- Problem to solve -
The entries must be retyped exactly, down to the last line.

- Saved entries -
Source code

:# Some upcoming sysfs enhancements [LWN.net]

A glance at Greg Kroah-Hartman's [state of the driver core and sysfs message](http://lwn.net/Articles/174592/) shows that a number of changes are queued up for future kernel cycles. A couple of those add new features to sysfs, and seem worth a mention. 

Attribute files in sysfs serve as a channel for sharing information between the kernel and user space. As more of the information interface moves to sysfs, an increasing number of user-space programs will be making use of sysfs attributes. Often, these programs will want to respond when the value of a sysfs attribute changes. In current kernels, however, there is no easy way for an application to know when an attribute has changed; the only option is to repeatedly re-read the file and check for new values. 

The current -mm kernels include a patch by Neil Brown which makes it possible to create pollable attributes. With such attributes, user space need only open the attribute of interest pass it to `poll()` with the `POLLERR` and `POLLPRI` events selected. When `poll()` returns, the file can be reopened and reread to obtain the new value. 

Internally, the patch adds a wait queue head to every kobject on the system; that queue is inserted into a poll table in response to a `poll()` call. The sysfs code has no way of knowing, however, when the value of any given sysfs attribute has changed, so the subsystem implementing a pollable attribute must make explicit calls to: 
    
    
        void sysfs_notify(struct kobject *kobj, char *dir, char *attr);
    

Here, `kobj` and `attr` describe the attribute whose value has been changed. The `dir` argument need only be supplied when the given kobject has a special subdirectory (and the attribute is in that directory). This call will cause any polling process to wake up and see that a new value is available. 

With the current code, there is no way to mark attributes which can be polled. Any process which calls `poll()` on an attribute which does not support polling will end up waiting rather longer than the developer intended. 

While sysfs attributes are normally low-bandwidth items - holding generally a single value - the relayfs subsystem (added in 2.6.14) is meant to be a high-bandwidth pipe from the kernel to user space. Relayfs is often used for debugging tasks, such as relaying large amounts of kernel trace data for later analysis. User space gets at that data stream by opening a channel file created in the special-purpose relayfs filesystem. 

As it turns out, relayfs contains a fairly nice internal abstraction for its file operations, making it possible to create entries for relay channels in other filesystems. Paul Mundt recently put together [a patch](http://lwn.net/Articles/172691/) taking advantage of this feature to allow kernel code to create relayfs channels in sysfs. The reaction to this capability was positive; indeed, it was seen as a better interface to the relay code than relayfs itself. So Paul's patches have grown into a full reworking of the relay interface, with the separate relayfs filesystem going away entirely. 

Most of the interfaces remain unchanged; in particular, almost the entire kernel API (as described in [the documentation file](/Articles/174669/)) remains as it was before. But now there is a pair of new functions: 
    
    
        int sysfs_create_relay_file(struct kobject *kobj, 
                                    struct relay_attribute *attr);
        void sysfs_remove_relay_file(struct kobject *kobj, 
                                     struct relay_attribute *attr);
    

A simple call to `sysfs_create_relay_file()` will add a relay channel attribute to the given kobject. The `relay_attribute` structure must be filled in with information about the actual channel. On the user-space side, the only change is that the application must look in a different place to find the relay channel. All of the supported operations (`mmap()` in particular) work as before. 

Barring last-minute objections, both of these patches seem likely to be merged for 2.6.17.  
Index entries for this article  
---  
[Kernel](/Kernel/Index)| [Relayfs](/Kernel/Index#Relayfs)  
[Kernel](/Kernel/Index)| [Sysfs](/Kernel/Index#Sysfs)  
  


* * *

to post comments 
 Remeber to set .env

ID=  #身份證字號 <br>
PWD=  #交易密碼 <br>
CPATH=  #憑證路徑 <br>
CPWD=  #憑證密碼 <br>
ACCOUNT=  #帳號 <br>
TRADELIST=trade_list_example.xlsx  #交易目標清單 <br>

- Answer space -
Source code

:# Some upcoming sysfs enhancements [LWN.net]

A glance at Greg Kroah-Hartman's [state of the driver core and sysfs message](http://lwn.net/Articles/174592/) shows that a number of changes are queued up for future kernel cycles. A couple of those add new features to sysfs, and seem worth a mention. 

Attribute files in sysfs serve as a channel for sharing information between the kernel and user space. As more of the information interface moves to sysfs, an increasing number of user-space programs will be making use of sysfs attributes. Often, these programs will want to respond when the value of a sysfs attribute changes. In current kernels, however, there is no easy way for an application to know when an attribute has changed; the only option is to repeatedly re-read the file and check for new values. 

The current -mm kernels include a patch by Neil Brown which makes it possible to create pollable attributes. With such attributes, user space need only open the attribute of interest pass it to `poll()` with the `POLLERR` and `POLLPRI` events selected. When `poll()` returns, the file can be reopened and reread to obtain the new value. 

Internally, the patch adds a wait queue head to every kobject on the system; that queue is inserted into a poll table in response to a `poll()` call. The sysfs code has no way of knowing, however, when the value of any given sysfs attribute has changed, so the subsystem implementing a pollable attribute must make explicit calls to: 
    
    
        void sysfs_notify(struct kobject *kobj, char *dir, char *attr);
    

Here, `kobj` and `attr` describe the attribute whose value has been changed. The `dir` argument need only be supplied when the given kobject has a special subdirectory (and the attribute is in that directory). This call will cause any polling process to wake up and see that a new value is available. 

With the current code, there is no way to mark attributes which can be polled. Any process which calls `poll()` on an attribute which does not support polling will end up waiting rather longer than the developer intended. 

While sysfs attributes are normally low-bandwidth items - holding generally a single value - the relayfs subsystem (added in 2.6.14) is meant to be a high-bandwidth pipe from the kernel to user space. Relayfs is often used for debugging tasks, such as relaying large amounts of kernel trace data for later analysis. User space gets at that data stream by opening a channel file created in the special-purpose relayfs filesystem. 

As it turns out, relayfs contains a fairly nice internal abstraction for its file operations, making it possible to create entries for relay channels in other filesystems. Paul Mundt recently put together [a patch](http://lwn.net/Articles/172691/) taking advantage of this feature to allow kernel code to create relayfs channels in sysfs. The reaction to this capability was positive; indeed, it was seen as a better interface to the relay code than relayfs itself. So Paul's patches have grown into a full reworking of the relay interface, with the separate relayfs filesystem going away entirely. 

Most of the interfaces remain unchanged; in particular, almost the entire kernel API (as described in [the documentation file](/Articles/174669/)) remains as it was before. But now there is a pair of new functions: 
    
    
        int sysfs_create_relay_file(struct kobject *kobj, 
                                    struct relay_attribute *attr);
        void sysfs_remove_relay_file(struct kobject *kobj, 
                                     struct relay_attribute *attr);
    

A simple call to `sysfs_create_relay_file()` will add a relay channel attribute to the given kobject. The `relay_attribute` structure must be filled in with information about the actual channel. On the user-space side, the only change is that the application must look in a different place to find the relay channel. All of the supported operations (`mmap()` in particular) work as before. 

Barring last-minute objections, both of these patches seem likely to be merged for 2.6.17.  
Index entries for this article  
---  
[Kernel](/Kernel/Index)| [Relayfs](/Kernel/Index#Relayfs)  
[Kernel](/Kernel/Index)| [Sysfs](/Kernel/Index#Sysfs)  
  


* * *

to post comments 
 Remeber to set .env

ID=  #身份證字號 <br>
PWD=  #交易密碼 <br>
CPATH=  #憑證路徑 <br>
CPWD=  #憑證密碼 <br>
ACCOUNT=  #帳號 <br>
TRADELIST=trade_list_example.xlsx  #交易目標清單 <br>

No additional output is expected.